◆ PROVIDED DATA
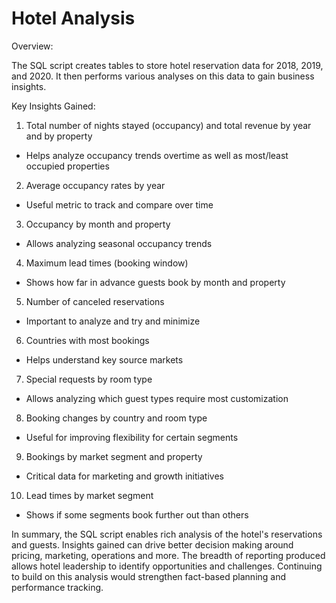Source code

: # Hotel Analysis 

Overview:

The SQL script creates tables to store hotel reservation data for 2018, 2019, and 2020. It then performs various analyses on this data to gain business insights.

Key Insights Gained:

1. Total number of nights stayed (occupancy) and total revenue by year and by property

- Helps analyze occupancy trends overtime as well as most/least occupied properties

2. Average occupancy rates by year 

- Useful metric to track and compare over time

3. Occupancy by month and property

- Allows analyzing seasonal occupancy trends  

4. Maximum lead times (booking window)

- Shows how far in advance guests book by month and property

5. Number of canceled reservations

- Important to analyze and try and minimize

6. Countries with most bookings  

- Helps understand key source markets

7. Special requests by room type  

- Allows analyzing which guest types require most customization

8. Booking changes by country and room type

- Useful for improving flexibility for certain segments

9. Bookings by market segment and property

- Critical data for marketing and growth initiatives

10. Lead times by market segment

- Shows if some segments book further out than others

In summary, the SQL script enables rich analysis of the hotel's reservations and guests. Insights gained can drive better decision making around pricing, marketing, operations and more. The breadth of reporting produced allows hotel leadership to identify opportunities and challenges. Continuing to build on this analysis would strengthen fact-based planning and performance tracking.
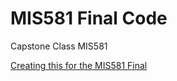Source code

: # MIS581 Final Code
Capstone Class MIS581

[Creating this for the MIS581 Final](https://csuglobal.instructure.com/courses/17325/assignments/351198?module_item_id=850636)
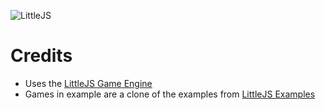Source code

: ![LittleJS](examples/logo.png)
# Credits
- Uses the [LittleJS Game Engine](https://github.com/KilledByAPixel/LittleJS)
- Games in example are a clone of the examples from [LittleJS Examples](https://github.com/KilledByAPixel/LittleJS)

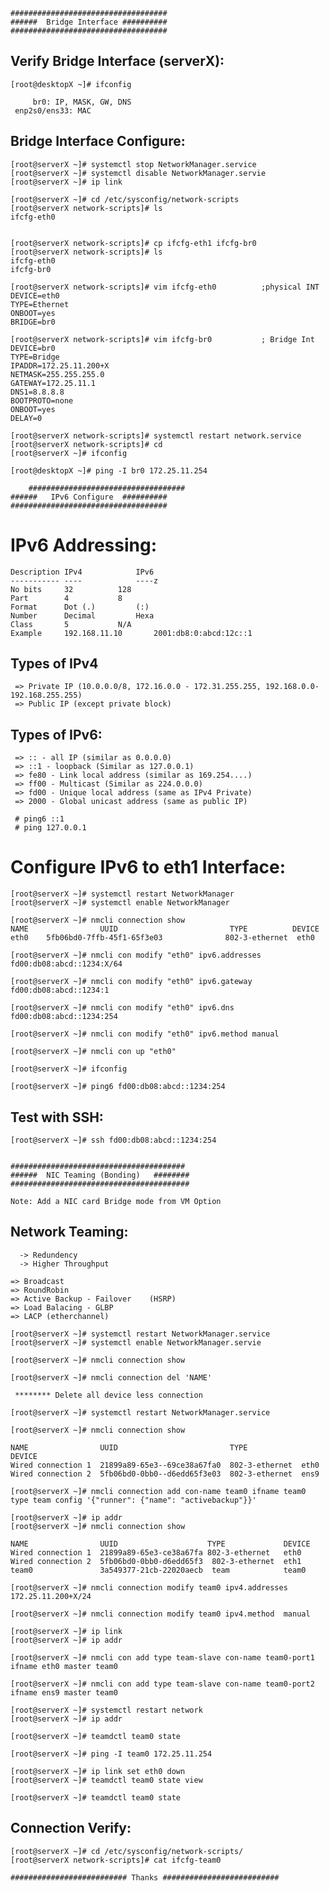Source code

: 	###################################
	######  Bridge Interface ##########
	###################################

Verify Bridge Interface (serverX):
----------------------------------
	[root@desktopX ~]# ifconfig
 
         br0: IP, MASK, GW, DNS
	 enp2s0/ens33: MAC

Bridge Interface Configure:
---------------------------
	[root@serverX ~]# systemctl stop NetworkManager.service 
	[root@serverX ~]# systemctl disable NetworkManager.servie
	[root@serverX ~]# ip link

	[root@serverX ~]# cd /etc/sysconfig/network-scripts
	[root@serverX network-scripts]# ls 
	ifcfg-eth0


	[root@serverX network-scripts]# cp ifcfg-eth1 ifcfg-br0
	[root@serverX network-scripts]# ls 
	ifcfg-eth0
	ifcfg-br0

	[root@serverX network-scripts]# vim ifcfg-eth0          ;physical INT
	DEVICE=eth0
	TYPE=Ethernet
	ONBOOT=yes
	BRIDGE=br0

	[root@serverX network-scripts]# vim ifcfg-br0           ; Bridge Int
	DEVICE=br0
	TYPE=Bridge
	IPADDR=172.25.11.200+X   
	NETMASK=255.255.255.0
	GATEWAY=172.25.11.1
	DNS1=8.8.8.8
	BOOTPROTO=none
	ONBOOT=yes
	DELAY=0

	[root@serverX network-scripts]# systemctl restart network.service 
	[root@serverX network-scripts]# cd
	[root@serverX ~]# ifconfig 

	[root@desktopX ~]# ping -I br0 172.25.11.254

        ###################################
	######   IPv6 Configure  ##########
	###################################

IPv6 Addressing:
================

	Description	IPv4			IPv6
	-----------	----			----z
	No bits		32			128
	Part		4			8
	Format		Dot (.)			(:)
	Number		Decimal			Hexa
	Class		5			N/A
	Example		192.168.11.10		2001:db8:0:abcd:12c::1

Types of IPv4
-------------
	 => Private IP (10.0.0.0/8, 172.16.0.0 - 172.31.255.255, 192.168.0.0-192.168.255.255)
	 => Public IP (except private block)

Types of IPv6:
-------------
	 => :: - all IP (similar as 0.0.0.0)
	 => ::1 - loopback (Similar as 127.0.0.1)
	 => fe80 - Link local address (similar as 169.254....)
	 => ff00 - Multicast (Similar as 224.0.0.0)
	 => fd00 - Unique local address (same as IPv4 Private)
	 => 2000 - Global unicast address (same as public IP)

	 # ping6 ::1
	 # ping 127.0.0.1 

Configure IPv6 to eth1 Interface:
=================================
	[root@serverX ~]# systemctl restart NetworkManager 
	[root@serverX ~]# systemctl enable NetworkManager

	[root@serverX ~]# nmcli connection show 
	NAME        	    UUID                         TYPE          DEVICE 
	eth0    5fb06bd0-7ffb-45f1-65f3e03              802-3-ethernet  eth0

	[root@serverX ~]# nmcli con modify "eth0" ipv6.addresses fd00:db08:abcd::1234:X/64

	[root@serverX ~]# nmcli con modify "eth0" ipv6.gateway fd00:db08:abcd::1234:1

	[root@serverX ~]# nmcli con modify "eth0" ipv6.dns fd00:db08:abcd::1234:254

	[root@serverX ~]# nmcli con modify "eth0" ipv6.method manual

	[root@serverX ~]# nmcli con up "eth0"

	[root@serverX ~]# ifconfig 

	[root@serverX ~]# ping6 fd00:db08:abcd::1234:254

Test with SSH:
-------------
	[root@serverX ~]# ssh fd00:db08:abcd::1234:254


	#######################################
	######  NIC Teaming (Bonding)   ########
	########################################

	Note: Add a NIC card Bridge mode from VM Option

Network Teaming:
----------------
	  -> Redundency 
	  -> Higher Throughput 

	=> Broadcast
	=> RoundRobin
	=> Active Backup - Failover    (HSRP)
	=> Load Balacing - GLBP
	=> LACP (etherchannel) 

	[root@serverX ~]# systemctl restart NetworkManager.service 
	[root@serverX ~]# systemctl enable NetworkManager.servie 

	[root@serverX ~]# nmcli connection show

	[root@serverX ~]# nmcli connection del 'NAME'

	 ******** Delete all device less connection 

	[root@serverX ~]# systemctl restart NetworkManager.service 

	[root@serverX ~]# nmcli connection show

	NAME                UUID                         TYPE            DEVICE 
	Wired connection 1  21899a89-65e3--69ce38a67fa0  802-3-ethernet  eth0   
	Wired connection 2  5fb06bd0-0bb0--d6edd65f3e03  802-3-ethernet  ens9 

	[root@serverX ~]# nmcli connection add con-name team0 ifname team0 type team config '{"runner": {"name": "activebackup"}}'

	[root@serverX ~]# ip addr
	[root@serverX ~]# nmcli connection show 

	NAME                UUID                    TYPE             DEVICE 
	Wired connection 1  21899a89-65e3-ce38a67fa 802-3-ethernet   eth0   
	Wired connection 2  5fb06bd0-0bb0-d6edd65f3  802-3-ethernet  eth1   
	team0               3a549377-21cb-22020aecb  team            team0

	[root@serverX ~]# nmcli connection modify team0 ipv4.addresses 172.25.11.200+X/24

	[root@serverX ~]# nmcli connection modify team0 ipv4.method  manual

	[root@serverX ~]# ip link 
	[root@serverX ~]# ip addr

	[root@serverX ~]# nmcli con add type team-slave con-name team0-port1 
	ifname eth0 master team0

	[root@serverX ~]# nmcli con add type team-slave con-name team0-port2 
	ifname ens9 master team0

	[root@serverX ~]# systemctl restart network
	[root@serverX ~]# ip addr

	[root@serverX ~]# teamdctl team0 state

	[root@serverX ~]# ping -I team0 172.25.11.254

	[root@serverX ~]# ip link set eth0 down
	[root@serverX ~]# teamdctl team0 state view

	[root@serverX ~]# teamdctl team0 state 

Connection Verify:
------------------
	[root@serverX ~]# cd /etc/sysconfig/network-scripts/
	[root@serverX network-scripts]# cat ifcfg-team0

	########################## Thanks ##########################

◆ WHAT YOU WILL DO
Among the records, find each line where the word "KilledByAPixel" occurs, and copy it.

◆ YOUR SOLUTION
- Uses the [LittleJS Game Engine](https://github.com/KilledByAPixel/LittleJS)
- Games in example are a clone of the examples from [LittleJS Examples](https://github.com/KilledByAPixel/LittleJS)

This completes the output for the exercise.